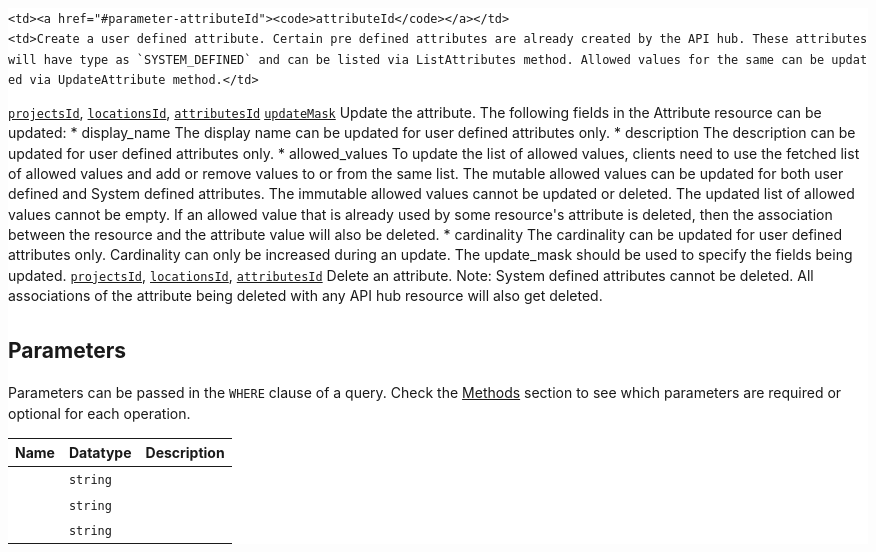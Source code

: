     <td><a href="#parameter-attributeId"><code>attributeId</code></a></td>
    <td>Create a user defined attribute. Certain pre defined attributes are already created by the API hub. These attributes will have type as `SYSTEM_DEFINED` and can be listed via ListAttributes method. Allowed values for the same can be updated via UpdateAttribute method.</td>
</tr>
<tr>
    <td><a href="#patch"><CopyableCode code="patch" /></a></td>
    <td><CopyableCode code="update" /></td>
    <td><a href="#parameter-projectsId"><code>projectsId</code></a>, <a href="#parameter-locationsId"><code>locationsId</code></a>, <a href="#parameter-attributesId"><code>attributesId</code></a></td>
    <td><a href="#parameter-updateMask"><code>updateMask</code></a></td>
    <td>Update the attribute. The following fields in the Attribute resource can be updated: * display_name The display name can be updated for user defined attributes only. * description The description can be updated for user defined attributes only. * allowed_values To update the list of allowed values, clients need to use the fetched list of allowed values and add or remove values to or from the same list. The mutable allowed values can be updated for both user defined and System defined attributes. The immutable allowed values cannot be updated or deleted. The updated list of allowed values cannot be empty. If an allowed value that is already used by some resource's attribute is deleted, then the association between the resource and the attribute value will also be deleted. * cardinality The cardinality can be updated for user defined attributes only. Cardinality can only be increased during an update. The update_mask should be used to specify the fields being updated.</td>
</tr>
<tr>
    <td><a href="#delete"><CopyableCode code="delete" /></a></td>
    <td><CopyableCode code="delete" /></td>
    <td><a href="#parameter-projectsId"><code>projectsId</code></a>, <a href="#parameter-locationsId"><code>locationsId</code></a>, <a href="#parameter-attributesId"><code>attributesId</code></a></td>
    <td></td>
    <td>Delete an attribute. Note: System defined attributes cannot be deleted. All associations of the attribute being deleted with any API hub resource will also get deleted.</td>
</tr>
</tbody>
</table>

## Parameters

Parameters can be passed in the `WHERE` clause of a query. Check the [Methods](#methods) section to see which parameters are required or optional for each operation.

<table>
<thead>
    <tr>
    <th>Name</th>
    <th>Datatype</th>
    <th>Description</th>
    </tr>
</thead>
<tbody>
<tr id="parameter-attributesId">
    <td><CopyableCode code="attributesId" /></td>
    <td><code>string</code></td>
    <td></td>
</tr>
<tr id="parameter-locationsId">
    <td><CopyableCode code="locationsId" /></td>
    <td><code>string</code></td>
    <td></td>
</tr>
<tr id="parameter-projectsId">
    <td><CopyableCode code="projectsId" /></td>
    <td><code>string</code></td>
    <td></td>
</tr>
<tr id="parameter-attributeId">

--- --- ---

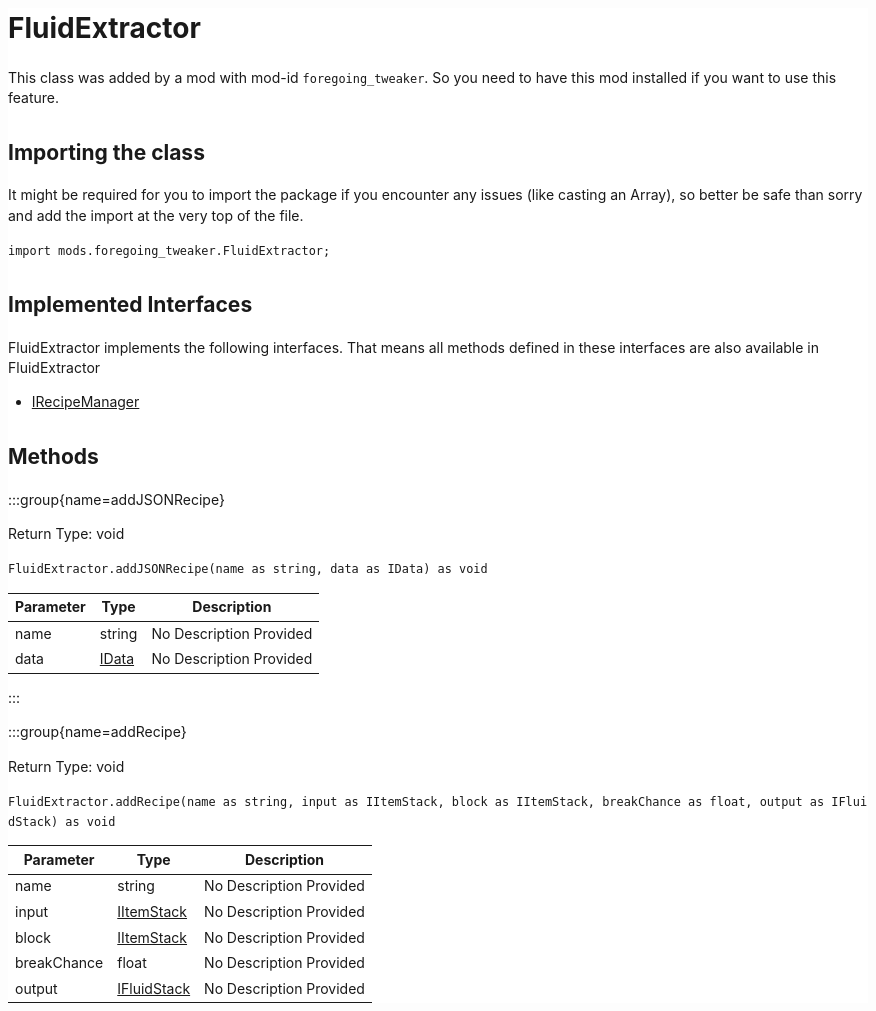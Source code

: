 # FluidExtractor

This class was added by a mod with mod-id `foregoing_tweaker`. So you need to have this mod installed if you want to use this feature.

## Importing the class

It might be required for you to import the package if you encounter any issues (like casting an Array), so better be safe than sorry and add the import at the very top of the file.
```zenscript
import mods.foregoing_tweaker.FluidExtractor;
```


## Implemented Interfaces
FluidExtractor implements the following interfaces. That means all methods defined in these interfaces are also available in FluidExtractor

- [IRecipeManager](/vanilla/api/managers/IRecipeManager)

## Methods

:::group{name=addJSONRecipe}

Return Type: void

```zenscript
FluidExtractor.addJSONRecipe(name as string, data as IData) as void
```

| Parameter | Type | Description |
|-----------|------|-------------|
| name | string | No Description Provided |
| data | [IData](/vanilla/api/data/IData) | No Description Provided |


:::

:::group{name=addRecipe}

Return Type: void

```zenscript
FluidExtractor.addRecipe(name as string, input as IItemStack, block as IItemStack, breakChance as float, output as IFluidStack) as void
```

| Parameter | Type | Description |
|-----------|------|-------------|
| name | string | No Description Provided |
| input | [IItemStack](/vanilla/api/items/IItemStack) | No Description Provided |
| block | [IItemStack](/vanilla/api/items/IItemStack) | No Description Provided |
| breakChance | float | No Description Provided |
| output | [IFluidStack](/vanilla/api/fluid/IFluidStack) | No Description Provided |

--- --- ---

**REQUIREMENT:** The lines to copy are those above that contain "input".

**OUTPUT OF THE EXERCISE:**
FluidExtractor.addRecipe(name as string, input as IItemStack, block as IItemStack, breakChance as float, output as IFluidStack) as void
| input | [IItemStack](/vanilla/api/items/IItemStack) | No Description Provided |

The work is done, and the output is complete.